The Yes for the Voice campaign must work harder on a multicultural education campaign in the last weeks leading up to the referendum. The Chinese-Australian community is still uninformed about the issues and open to rumours and disinformation. The outcome could well depend on achieving understanding and consensus between disparate ethnic communities.

Chinese Australians constitute around five percent of the population of Australia. Their vote therefore cannot be taken for granted. Some campaign materials have been translated into Chinese as well as most languages spoken in Australian households by government agencies and both the Yes and No campaigns, but these are not reaching the whole population and their effectiveness is questionable. For instance there are problems with the translation of some terms.

To give just one example, the basic word, “Aboriginal” or “Indigenous” is sometimes translated using a Chinese term that is the equivalent of “ethnic minority”. Since many Han people look down on Chinese ethnic minorities, regarding them as inferior and backward, they then adopt this attitude in evaluating the claims of Australian Indigenous peoples. Again, “First Nations” is sometimes translated into Chinese as Di yi minzu, which literally means “Number One Peoples”, but “Number One” in Chinese implies superiority, as in “First Class” and this provokes resentment on the part of Chinese readers: why should Indigenous people be first class citizens while they are just ordinary or economy class citizens?

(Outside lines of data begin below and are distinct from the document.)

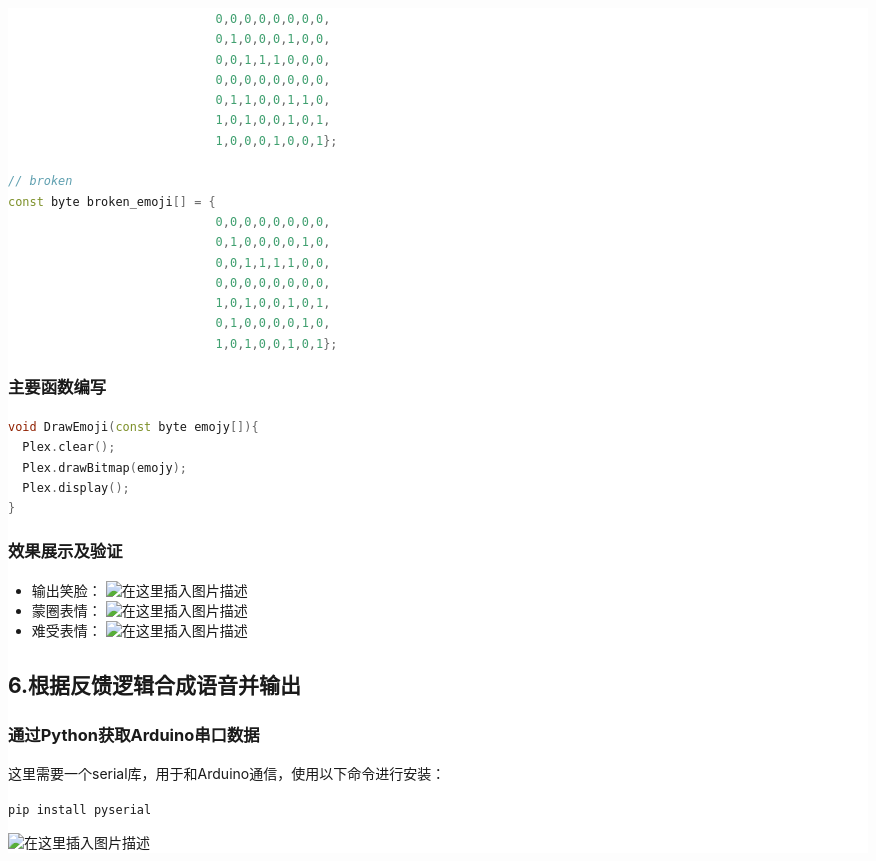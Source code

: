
 ```cpp
                             0,0,0,0,0,0,0,0,
                             0,1,0,0,0,1,0,0,
                             0,0,1,1,1,0,0,0,
                             0,0,0,0,0,0,0,0,
                             0,1,1,0,0,1,1,0,
                             1,0,1,0,0,1,0,1,
                             1,0,0,0,1,0,0,1};

// broken
const byte broken_emoji[] = { 
                             0,0,0,0,0,0,0,0,
                             0,1,0,0,0,0,1,0,
                             0,0,1,1,1,1,0,0,
                             0,0,0,0,0,0,0,0,
                             1,0,1,0,0,1,0,1,
                             0,1,0,0,0,0,1,0,
                             1,0,1,0,0,1,0,1};
```

### 主要函数编写

```cpp
void DrawEmoji(const byte emojy[]){
  Plex.clear();
  Plex.drawBitmap(emojy);
  Plex.display();
}
```

### 效果展示及验证
- 输出笑脸：
![在这里插入图片描述](https://img-blog.csdnimg.cn/20201215004708818.png?x-oss-process=image/watermark,type_ZmFuZ3poZW5naGVpdGk,shadow_10,text_aHR0cHM6Ly9ibG9nLmNzZG4ubmV0L3picF8xMjEzOA==,size_16,color_FFFFFF,t_70)
- 蒙圈表情：
![在这里插入图片描述](https://img-blog.csdnimg.cn/20201215004826243.png?x-oss-process=image/watermark,type_ZmFuZ3poZW5naGVpdGk,shadow_10,text_aHR0cHM6Ly9ibG9nLmNzZG4ubmV0L3picF8xMjEzOA==,size_16,color_FFFFFF,t_70)
- 难受表情：
![在这里插入图片描述](https://img-blog.csdnimg.cn/20201215004848729.png?x-oss-process=image/watermark,type_ZmFuZ3poZW5naGVpdGk,shadow_10,text_aHR0cHM6Ly9ibG9nLmNzZG4ubmV0L3picF8xMjEzOA==,size_16,color_FFFFFF,t_70)



## 6.根据反馈逻辑合成语音并输出

### 通过Python获取Arduino串口数据
这里需要一个serial库，用于和Arduino通信，使用以下命令进行安装：

```bash
pip install pyserial
```

![在这里插入图片描述](https://img-blog.csdnimg.cn/20201215005041400.png?x-oss-process=image/watermark,type_ZmFuZ3poZW5naGVpdGk,shadow_10,text_aHR0cHM6Ly9ibG9nLmNzZG4ubmV0L3picF8xMjEzOA==,size_16,color_FFFFFF,t_70)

People who have come to Australia as adults may have little knowledge of Australian history. They may not realise that the First Nations were here long before the Europeans and other immigrants and that their land was taken without their consent. This is the key issue in the referendum. The real First Nations deserve a Voice, not because of their inferior or superior status, but because they have not been treated with justice ever since white settlement.

Again, most Chinese Australians are recently arrived in Australia and have no experience of referenda since the last one was held 25 years ago, in 1999. They do not know the wording of the Australian constitution (who does?) and do not understand why they need to vote in order to effect a change to its wording, or why it is a statement of principles and not a blueprint for specific actions.

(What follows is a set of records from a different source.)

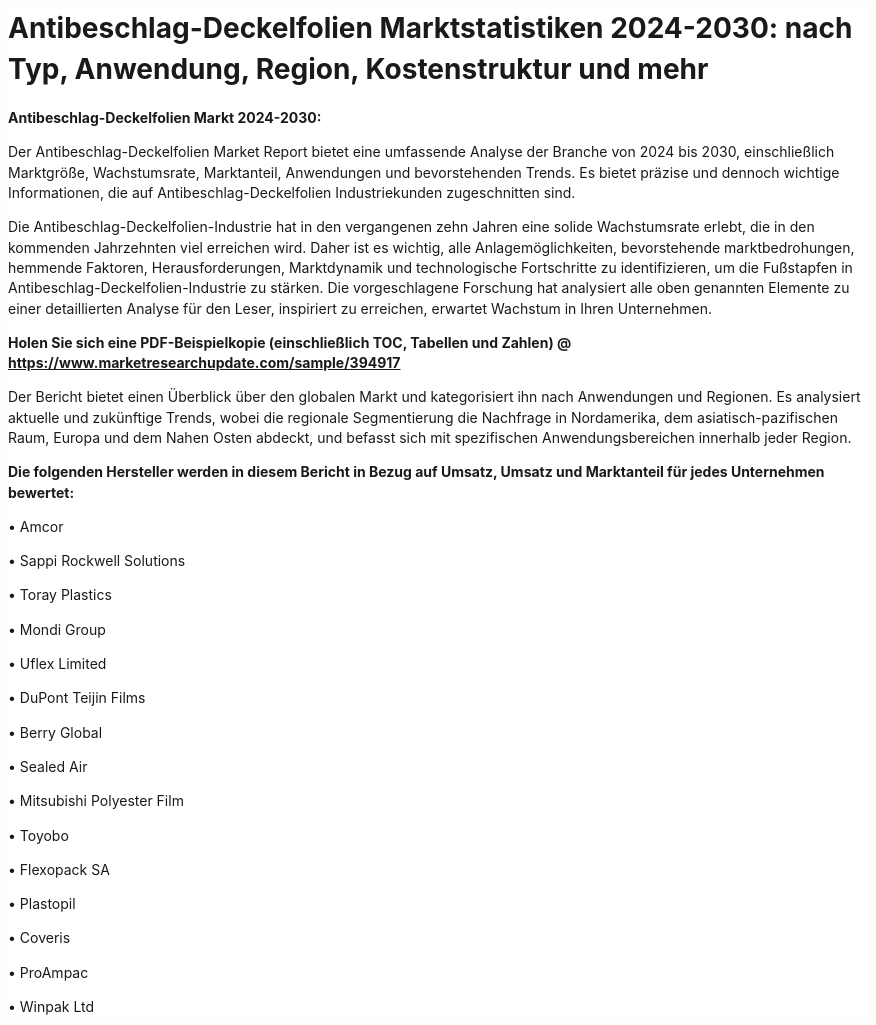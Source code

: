 # Antibeschlag-Deckelfolien Marktstatistiken 2024-2030: nach Typ, Anwendung, Region, Kostenstruktur und mehr

<strong>Antibeschlag-Deckelfolien Markt 2024-2030:</strong>

Der Antibeschlag-Deckelfolien Market Report bietet eine umfassende Analyse der Branche von 2024 bis 2030, einschließlich Marktgröße, Wachstumsrate, Marktanteil, Anwendungen und bevorstehenden Trends. Es bietet präzise und dennoch wichtige Informationen, die auf Antibeschlag-Deckelfolien Industriekunden zugeschnitten sind.

Die Antibeschlag-Deckelfolien-Industrie hat in den vergangenen zehn Jahren eine solide Wachstumsrate erlebt, die in den kommenden Jahrzehnten viel erreichen wird. Daher ist es wichtig, alle Anlagemöglichkeiten, bevorstehende marktbedrohungen, hemmende Faktoren, Herausforderungen, Marktdynamik und technologische Fortschritte zu identifizieren, um die Fußstapfen in Antibeschlag-Deckelfolien-Industrie zu stärken. Die vorgeschlagene Forschung hat analysiert alle oben genannten Elemente zu einer detaillierten Analyse für den Leser, inspiriert zu erreichen, erwartet Wachstum in Ihren Unternehmen.

<strong>Holen Sie sich eine PDF-Beispielkopie (einschließlich TOC, Tabellen und Zahlen) @
</strong><strong><a href=https://www.marketresearchupdate.com/sample/394917><strong>https://www.marketresearchupdate.com/sample/394917</u></font></a></strong></strong>

Der Bericht bietet einen Überblick über den globalen Markt und kategorisiert ihn nach Anwendungen und Regionen. Es analysiert aktuelle und zukünftige Trends, wobei die regionale Segmentierung die Nachfrage in Nordamerika, dem asiatisch-pazifischen Raum, Europa und dem Nahen Osten abdeckt, und befasst sich mit spezifischen Anwendungsbereichen innerhalb jeder Region.

<strong>Die folgenden Hersteller werden in diesem Bericht in Bezug auf Umsatz, Umsatz und Marktanteil für jedes Unternehmen bewertet:</strong>

• Amcor

• Sappi Rockwell Solutions

• Toray Plastics

• Mondi Group

• Uflex Limited

• DuPont Teijin Films

• Berry Global

• Sealed Air

• Mitsubishi Polyester Film

• Toyobo

• Flexopack SA

• Plastopil

• Coveris

• ProAmpac

• Winpak Ltd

There are reliable mainstream media resources available to explain these matters to the Chinese Australian communities, such as SBS Mandarin and Cantonese programs, but they only reach a certain section and many people rely more on social media and advice from their friends and contacts. This is an information milieu in which rumours proliferate, both disingenuous and malicious.

I personally have heard Chinese Australians ask why, if Indigenous people, who are three percent of the population, are to have a Voice, should Chinese Australians not have one also, since they are an even larger community? If it is to compensate Indigenous people for past wrongs, they say, then Chinese also deserve compensation because they also suffer from racism. They also fear for their jobs and security. They ask, if Indigenous people are to be compensated because their land has been taken away, how do we know that they will not use their Voice to take the land back.

In this situation, we need trustworthy organisations to speak up and give guidance. It is reassuring to note that the Chinese Australian Forum, a major organisation representing the Chinese Australian communities, has decided to back the Yes campaign, and is actively engaging in programs of information and debate. I attended one such well-attended event hosted by Independent MP Kylea Tink in North Sydney on 17 August. There were plenty of opportunities to listen to well-informed commentators and to ask questions.

The key message that should be conveyed to the Chinese Australian communities is: that this land is Aboriginal land and was never ceded; that Australia is the only former colonial land that does not recognise the original owners of the land in its constitution; that this is a unique opportunity to correct this injustice: and that the extension of justice to Indigenous peoples will also elevate the status of all marginalised people including Chinese and other non-European immigrants.

Voting No is not a solution. It simply restates the injustice of the past. Voting Yes represents a willingness to change and create a better future for everyone.